Exercise:
Below are several entries. Transcribe exactly those lines that fall from the one with "- 2006 PhD Aquatic" through the one with "- The Integrated", end lines included.

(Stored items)
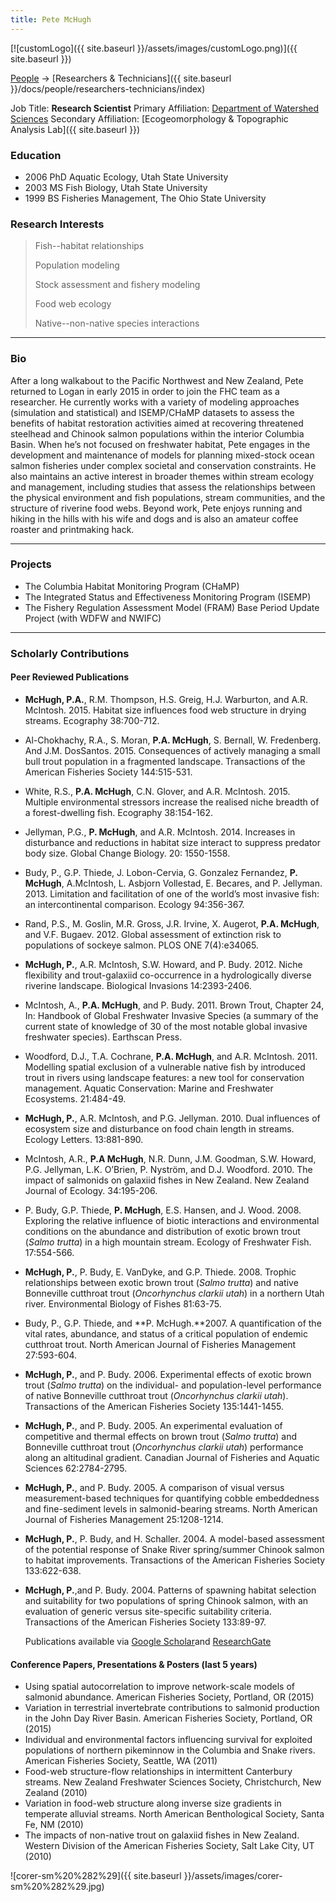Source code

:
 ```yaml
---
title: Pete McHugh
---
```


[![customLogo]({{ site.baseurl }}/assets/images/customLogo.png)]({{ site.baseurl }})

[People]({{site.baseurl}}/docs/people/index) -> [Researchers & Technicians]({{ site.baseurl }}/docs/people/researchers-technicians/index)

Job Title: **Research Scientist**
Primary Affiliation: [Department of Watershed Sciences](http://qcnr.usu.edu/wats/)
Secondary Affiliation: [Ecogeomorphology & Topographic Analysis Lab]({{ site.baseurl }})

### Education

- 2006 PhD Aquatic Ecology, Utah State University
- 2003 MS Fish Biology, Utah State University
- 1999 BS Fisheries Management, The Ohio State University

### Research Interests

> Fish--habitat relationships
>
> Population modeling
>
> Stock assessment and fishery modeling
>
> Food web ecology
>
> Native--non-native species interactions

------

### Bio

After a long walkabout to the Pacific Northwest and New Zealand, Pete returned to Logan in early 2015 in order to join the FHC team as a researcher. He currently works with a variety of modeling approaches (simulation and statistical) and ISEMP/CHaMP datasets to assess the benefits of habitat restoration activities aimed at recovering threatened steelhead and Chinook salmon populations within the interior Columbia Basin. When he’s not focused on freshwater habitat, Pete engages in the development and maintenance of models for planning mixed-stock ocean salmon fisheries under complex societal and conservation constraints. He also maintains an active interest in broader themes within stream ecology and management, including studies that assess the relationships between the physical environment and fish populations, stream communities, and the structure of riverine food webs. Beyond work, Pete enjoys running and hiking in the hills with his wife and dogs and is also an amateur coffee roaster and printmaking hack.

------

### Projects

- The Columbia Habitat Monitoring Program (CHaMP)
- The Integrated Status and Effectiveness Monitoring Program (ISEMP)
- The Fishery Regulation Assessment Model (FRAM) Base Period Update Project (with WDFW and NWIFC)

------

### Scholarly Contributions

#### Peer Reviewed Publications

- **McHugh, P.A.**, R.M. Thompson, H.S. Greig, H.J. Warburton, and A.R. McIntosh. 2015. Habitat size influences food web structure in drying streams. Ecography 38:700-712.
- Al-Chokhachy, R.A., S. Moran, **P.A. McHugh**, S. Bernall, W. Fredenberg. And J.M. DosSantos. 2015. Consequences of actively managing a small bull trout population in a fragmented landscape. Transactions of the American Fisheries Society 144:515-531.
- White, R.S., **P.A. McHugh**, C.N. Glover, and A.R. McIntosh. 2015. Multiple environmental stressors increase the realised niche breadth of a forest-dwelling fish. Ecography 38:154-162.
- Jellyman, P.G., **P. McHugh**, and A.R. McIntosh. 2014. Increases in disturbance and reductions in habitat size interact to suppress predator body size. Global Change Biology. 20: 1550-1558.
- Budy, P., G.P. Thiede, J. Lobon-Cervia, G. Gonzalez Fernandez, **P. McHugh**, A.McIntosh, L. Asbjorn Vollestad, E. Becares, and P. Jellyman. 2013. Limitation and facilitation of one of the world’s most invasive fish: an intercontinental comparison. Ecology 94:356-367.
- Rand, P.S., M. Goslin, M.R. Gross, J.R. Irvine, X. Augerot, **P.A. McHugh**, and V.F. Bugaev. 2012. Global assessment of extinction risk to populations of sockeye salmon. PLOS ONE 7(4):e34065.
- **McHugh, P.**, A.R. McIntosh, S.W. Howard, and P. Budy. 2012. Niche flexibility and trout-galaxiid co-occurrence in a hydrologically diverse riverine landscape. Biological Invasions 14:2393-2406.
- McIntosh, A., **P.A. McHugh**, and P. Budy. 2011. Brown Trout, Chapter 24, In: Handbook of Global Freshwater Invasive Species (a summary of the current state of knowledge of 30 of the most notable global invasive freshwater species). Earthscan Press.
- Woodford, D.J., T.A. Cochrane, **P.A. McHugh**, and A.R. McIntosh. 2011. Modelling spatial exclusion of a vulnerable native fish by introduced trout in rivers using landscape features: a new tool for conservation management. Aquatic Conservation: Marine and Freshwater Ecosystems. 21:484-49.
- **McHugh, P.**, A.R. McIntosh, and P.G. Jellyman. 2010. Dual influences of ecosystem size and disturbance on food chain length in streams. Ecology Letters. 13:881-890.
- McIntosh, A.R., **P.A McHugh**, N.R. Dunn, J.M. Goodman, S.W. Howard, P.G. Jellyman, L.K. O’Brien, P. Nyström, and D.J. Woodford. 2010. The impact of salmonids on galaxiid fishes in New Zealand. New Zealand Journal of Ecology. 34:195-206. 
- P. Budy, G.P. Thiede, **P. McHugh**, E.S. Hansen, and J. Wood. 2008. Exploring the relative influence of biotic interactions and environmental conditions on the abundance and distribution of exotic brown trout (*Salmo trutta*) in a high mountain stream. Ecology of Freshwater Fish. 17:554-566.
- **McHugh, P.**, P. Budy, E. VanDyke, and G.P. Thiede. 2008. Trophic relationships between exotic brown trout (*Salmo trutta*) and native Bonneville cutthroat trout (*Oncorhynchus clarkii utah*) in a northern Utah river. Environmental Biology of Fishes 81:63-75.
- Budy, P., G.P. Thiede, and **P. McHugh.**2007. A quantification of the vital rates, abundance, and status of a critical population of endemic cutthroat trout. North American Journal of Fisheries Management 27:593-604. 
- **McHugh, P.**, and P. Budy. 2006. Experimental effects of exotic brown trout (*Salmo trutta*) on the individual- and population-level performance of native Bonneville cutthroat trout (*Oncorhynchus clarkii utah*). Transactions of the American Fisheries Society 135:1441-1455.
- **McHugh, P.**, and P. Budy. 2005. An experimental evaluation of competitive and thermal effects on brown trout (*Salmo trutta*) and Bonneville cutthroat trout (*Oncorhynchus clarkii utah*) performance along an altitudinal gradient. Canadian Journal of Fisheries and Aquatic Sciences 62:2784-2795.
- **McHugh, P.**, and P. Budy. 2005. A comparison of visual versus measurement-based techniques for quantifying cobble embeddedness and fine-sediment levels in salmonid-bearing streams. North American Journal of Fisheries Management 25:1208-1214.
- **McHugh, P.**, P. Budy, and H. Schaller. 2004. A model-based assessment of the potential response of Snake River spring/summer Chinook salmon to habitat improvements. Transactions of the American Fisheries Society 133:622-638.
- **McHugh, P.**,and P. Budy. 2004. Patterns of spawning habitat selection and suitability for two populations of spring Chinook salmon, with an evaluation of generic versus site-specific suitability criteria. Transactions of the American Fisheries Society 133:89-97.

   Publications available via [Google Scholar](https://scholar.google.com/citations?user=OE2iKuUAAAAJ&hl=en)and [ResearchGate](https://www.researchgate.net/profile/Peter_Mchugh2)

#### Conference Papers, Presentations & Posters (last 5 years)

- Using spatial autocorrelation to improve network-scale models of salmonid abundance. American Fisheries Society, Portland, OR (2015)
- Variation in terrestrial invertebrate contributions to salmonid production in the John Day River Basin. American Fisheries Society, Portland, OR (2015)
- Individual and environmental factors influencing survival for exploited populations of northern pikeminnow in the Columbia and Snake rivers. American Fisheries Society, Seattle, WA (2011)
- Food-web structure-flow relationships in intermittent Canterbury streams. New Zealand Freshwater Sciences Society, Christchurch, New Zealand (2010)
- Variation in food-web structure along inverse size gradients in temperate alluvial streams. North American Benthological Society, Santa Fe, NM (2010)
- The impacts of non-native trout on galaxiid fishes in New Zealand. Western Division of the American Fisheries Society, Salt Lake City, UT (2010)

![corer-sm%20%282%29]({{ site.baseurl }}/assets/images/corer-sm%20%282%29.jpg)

---

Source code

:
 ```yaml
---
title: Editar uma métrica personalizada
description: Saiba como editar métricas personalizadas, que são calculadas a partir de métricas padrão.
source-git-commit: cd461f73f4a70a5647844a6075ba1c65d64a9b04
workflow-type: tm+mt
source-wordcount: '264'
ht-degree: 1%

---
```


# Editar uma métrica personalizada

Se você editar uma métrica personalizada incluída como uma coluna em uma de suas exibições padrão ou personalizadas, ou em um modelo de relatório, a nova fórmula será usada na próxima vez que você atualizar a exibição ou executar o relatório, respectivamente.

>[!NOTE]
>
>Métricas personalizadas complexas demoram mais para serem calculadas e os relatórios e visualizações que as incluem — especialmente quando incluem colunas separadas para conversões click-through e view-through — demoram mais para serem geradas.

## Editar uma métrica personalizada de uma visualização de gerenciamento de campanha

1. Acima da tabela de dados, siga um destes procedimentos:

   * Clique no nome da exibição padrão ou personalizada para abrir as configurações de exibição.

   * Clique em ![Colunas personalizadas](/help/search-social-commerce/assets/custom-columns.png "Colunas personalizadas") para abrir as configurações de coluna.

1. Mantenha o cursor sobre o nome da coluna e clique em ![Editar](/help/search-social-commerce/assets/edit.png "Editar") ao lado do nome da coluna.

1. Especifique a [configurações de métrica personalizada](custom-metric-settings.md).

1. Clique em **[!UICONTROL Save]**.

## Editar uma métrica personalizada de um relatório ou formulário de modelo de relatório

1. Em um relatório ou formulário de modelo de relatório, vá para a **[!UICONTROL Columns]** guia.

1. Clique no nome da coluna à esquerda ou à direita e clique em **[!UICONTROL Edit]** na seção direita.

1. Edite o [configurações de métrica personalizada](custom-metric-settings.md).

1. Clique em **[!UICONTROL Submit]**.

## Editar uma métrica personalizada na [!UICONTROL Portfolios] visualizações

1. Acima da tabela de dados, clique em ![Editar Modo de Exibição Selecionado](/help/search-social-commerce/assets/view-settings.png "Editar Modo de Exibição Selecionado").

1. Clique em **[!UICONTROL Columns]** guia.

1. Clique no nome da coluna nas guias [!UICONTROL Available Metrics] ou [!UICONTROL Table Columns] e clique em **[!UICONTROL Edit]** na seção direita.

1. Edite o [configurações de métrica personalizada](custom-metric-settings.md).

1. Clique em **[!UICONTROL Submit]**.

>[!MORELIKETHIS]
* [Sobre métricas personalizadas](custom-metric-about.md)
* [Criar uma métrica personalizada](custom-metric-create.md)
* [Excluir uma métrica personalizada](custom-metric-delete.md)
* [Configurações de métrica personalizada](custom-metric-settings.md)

Reply to the task:
- 2006 PhD Aquatic Ecology, Utah State University
- 2003 MS Fish Biology, Utah State University
- 1999 BS Fisheries Management, The Ohio State University

### Research Interests

> Fish--habitat relationships
>
> Population modeling
>
> Stock assessment and fishery modeling
>
> Food web ecology
>
> Native--non-native species interactions

------

### Bio

After a long walkabout to the Pacific Northwest and New Zealand, Pete returned to Logan in early 2015 in order to join the FHC team as a researcher. He currently works with a variety of modeling approaches (simulation and statistical) and ISEMP/CHaMP datasets to assess the benefits of habitat restoration activities aimed at recovering threatened steelhead and Chinook salmon populations within the interior Columbia Basin. When he’s not focused on freshwater habitat, Pete engages in the development and maintenance of models for planning mixed-stock ocean salmon fisheries under complex societal and conservation constraints. He also maintains an active interest in broader themes within stream ecology and management, including studies that assess the relationships between the physical environment and fish populations, stream communities, and the structure of riverine food webs. Beyond work, Pete enjoys running and hiking in the hills with his wife and dogs and is also an amateur coffee roaster and printmaking hack.

------

### Projects

- The Columbia Habitat Monitoring Program (CHaMP)
- The Integrated Status and Effectiveness Monitoring Program (ISEMP)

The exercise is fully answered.